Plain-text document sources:
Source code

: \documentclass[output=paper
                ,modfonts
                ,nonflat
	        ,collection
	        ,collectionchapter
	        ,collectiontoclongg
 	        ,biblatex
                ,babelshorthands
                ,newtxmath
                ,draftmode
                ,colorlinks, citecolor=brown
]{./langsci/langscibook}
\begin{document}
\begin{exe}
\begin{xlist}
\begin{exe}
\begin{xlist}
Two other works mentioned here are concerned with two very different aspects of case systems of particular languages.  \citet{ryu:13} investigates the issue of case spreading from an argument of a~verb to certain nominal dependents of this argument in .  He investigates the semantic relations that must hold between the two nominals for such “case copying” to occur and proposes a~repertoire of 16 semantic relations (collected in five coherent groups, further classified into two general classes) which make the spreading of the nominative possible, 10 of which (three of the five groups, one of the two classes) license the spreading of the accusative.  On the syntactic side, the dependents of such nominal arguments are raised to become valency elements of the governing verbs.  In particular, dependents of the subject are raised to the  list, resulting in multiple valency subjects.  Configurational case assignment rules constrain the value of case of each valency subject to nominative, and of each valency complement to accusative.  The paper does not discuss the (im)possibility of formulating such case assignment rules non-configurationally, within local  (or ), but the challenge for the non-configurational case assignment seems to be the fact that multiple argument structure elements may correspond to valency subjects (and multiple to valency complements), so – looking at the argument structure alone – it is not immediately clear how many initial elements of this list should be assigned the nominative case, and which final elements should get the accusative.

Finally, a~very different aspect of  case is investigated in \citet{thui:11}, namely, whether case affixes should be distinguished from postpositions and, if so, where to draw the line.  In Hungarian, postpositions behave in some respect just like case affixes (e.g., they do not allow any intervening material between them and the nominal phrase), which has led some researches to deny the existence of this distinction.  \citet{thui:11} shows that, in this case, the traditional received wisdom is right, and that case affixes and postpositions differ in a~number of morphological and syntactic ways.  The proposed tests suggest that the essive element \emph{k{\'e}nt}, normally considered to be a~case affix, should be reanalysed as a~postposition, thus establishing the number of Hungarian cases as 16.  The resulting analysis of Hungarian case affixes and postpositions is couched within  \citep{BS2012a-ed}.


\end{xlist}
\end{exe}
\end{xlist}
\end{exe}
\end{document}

- PROBLEM STATEMENT -
Return every record, word for word.

- THE COMPLETED TASK -
Source code

: \documentclass[output=paper
                ,modfonts
                ,nonflat
	        ,collection
	        ,collectionchapter
	        ,collectiontoclongg
 	        ,biblatex
                ,babelshorthands
                ,newtxmath
                ,draftmode
                ,colorlinks, citecolor=brown
]{./langsci/langscibook}
\begin{document}
\begin{exe}
\begin{xlist}
\begin{exe}
\begin{xlist}
Two other works mentioned here are concerned with two very different aspects of case systems of particular languages.  \citet{ryu:13} investigates the issue of case spreading from an argument of a~verb to certain nominal dependents of this argument in .  He investigates the semantic relations that must hold between the two nominals for such “case copying” to occur and proposes a~repertoire of 16 semantic relations (collected in five coherent groups, further classified into two general classes) which make the spreading of the nominative possible, 10 of which (three of the five groups, one of the two classes) license the spreading of the accusative.  On the syntactic side, the dependents of such nominal arguments are raised to become valency elements of the governing verbs.  In particular, dependents of the subject are raised to the  list, resulting in multiple valency subjects.  Configurational case assignment rules constrain the value of case of each valency subject to nominative, and of each valency complement to accusative.  The paper does not discuss the (im)possibility of formulating such case assignment rules non-configurationally, within local  (or ), but the challenge for the non-configurational case assignment seems to be the fact that multiple argument structure elements may correspond to valency subjects (and multiple to valency complements), so – looking at the argument structure alone – it is not immediately clear how many initial elements of this list should be assigned the nominative case, and which final elements should get the accusative.

Finally, a~very different aspect of  case is investigated in \citet{thui:11}, namely, whether case affixes should be distinguished from postpositions and, if so, where to draw the line.  In Hungarian, postpositions behave in some respect just like case affixes (e.g., they do not allow any intervening material between them and the nominal phrase), which has led some researches to deny the existence of this distinction.  \citet{thui:11} shows that, in this case, the traditional received wisdom is right, and that case affixes and postpositions differ in a~number of morphological and syntactic ways.  The proposed tests suggest that the essive element \emph{k{\'e}nt}, normally considered to be a~case affix, should be reanalysed as a~postposition, thus establishing the number of Hungarian cases as 16.  The resulting analysis of Hungarian case affixes and postpositions is couched within  \citep{BS2012a-ed}.


\end{xlist}
\end{exe}
\end{xlist}
\end{exe}
\end{document}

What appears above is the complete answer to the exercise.